ADR銘柄のような個別株は、銘柄によっては高配当を期待できる反面、相応のリスクがあることは否めません。
ETFのように国やセクターといった大きい経済単位の値動きだけではなく、企業業績等が値動きに強く反映されます。
一般的には、ほったらかし投資での長期保有には向かない傾向があります。
したがって、ADR銘柄は、新NISAでの資産運用初期(高配当ETFの利回りが低い時期)において、ポートフォリオ全体での利回りを年利4%以上とするための手段として、一時的に運用します。
長期保有はせず、高配当ETFが十分に増配した段階で売却して、高配当ETFを追加購入資金とする計画です。

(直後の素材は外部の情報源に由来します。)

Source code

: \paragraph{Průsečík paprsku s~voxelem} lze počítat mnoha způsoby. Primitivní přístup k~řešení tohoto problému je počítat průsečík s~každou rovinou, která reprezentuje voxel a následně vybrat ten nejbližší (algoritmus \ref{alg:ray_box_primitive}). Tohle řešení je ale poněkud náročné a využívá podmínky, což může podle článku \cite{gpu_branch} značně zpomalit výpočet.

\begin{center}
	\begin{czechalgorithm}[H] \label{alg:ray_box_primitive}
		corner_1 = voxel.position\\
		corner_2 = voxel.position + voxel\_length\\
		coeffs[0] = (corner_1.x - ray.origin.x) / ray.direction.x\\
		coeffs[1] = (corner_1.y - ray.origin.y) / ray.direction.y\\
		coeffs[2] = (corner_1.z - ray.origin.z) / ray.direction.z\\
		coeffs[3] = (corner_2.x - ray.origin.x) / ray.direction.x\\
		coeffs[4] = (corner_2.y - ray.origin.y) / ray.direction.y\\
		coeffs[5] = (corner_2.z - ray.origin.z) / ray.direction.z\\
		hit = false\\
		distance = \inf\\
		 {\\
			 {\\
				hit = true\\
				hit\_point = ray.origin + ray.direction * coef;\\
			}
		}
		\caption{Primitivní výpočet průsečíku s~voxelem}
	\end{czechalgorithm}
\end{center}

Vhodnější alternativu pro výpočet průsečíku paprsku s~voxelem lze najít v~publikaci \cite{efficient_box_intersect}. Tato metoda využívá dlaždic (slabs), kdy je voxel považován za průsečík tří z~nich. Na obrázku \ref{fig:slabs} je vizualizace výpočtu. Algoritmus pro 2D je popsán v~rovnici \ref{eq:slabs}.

このため、新NISAでの資産運用初期に該当する2024~2028年の5年間(成長投資の年間投資上限は240万円、上限1200万円までの最短入金期間は5年)を目安に、安定した配当金を出しそうな銘柄を比較検討していきます。
新NISAの高配当株投資は、「10%課税される米国株」より「配当金非課税国のADR銘柄」が税制面で有利
ADR(米国預託証券)は、米国の投資家が海外企業に投資するために発達した仕組みです。

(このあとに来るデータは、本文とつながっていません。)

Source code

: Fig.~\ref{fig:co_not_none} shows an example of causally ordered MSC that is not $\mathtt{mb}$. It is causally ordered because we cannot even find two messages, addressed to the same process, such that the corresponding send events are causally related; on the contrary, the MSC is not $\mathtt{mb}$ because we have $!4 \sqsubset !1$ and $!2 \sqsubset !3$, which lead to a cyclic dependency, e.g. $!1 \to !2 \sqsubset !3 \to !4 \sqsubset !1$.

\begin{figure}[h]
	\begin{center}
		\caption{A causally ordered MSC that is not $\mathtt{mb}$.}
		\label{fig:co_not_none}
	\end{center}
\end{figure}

そのためADR銘柄には、投資家の人気が高い、国際的な大企業の高配当株が多いです。
配当金に対する課税制度は母国で決められており、米国税は課税されません。
国別の配当金課税率は以下のとおりです。
配当金課税率 | 国名 |
非課税(0%) | イギリス |
オーストラリア | |
インド | |
ベトナム | |
ブラジル | |
シンガポール | |
10% | 米国 |
中国 | |
15% | カナダ |
メキシコ | |
オランダ | |
20.315%(新NISAでは非課税) | 日本 |
21% | 台湾 |
25% | アイルランド |
35% | スイス |
新NISAで高配当株を購入する際によく聞くのが、日本株の配当金は非課税だけど、米国株の配当金は課税されるという事。
新NISAはあくまで日本の非課税制度なので、投資先企業の母国における税金を非課税にすることはできないのです。
なので、米国で10%課税されてしまう米国高配当株より、新NISAでは非課税となる日本高配当株の方が、従来に比べると税金面で有利になりました。
一方、母国によってはNISAとか関係なく、もともと配当金非課税の国があります。
上記の表のとおり、イギリス、オーストラリア、インド、ベトナム、ブラジル、シンガポールは配当金非課税です。
つまり、これらの国のADR銘柄を新NISAで購入すれば、日本株のような非課税メリットが受けられます。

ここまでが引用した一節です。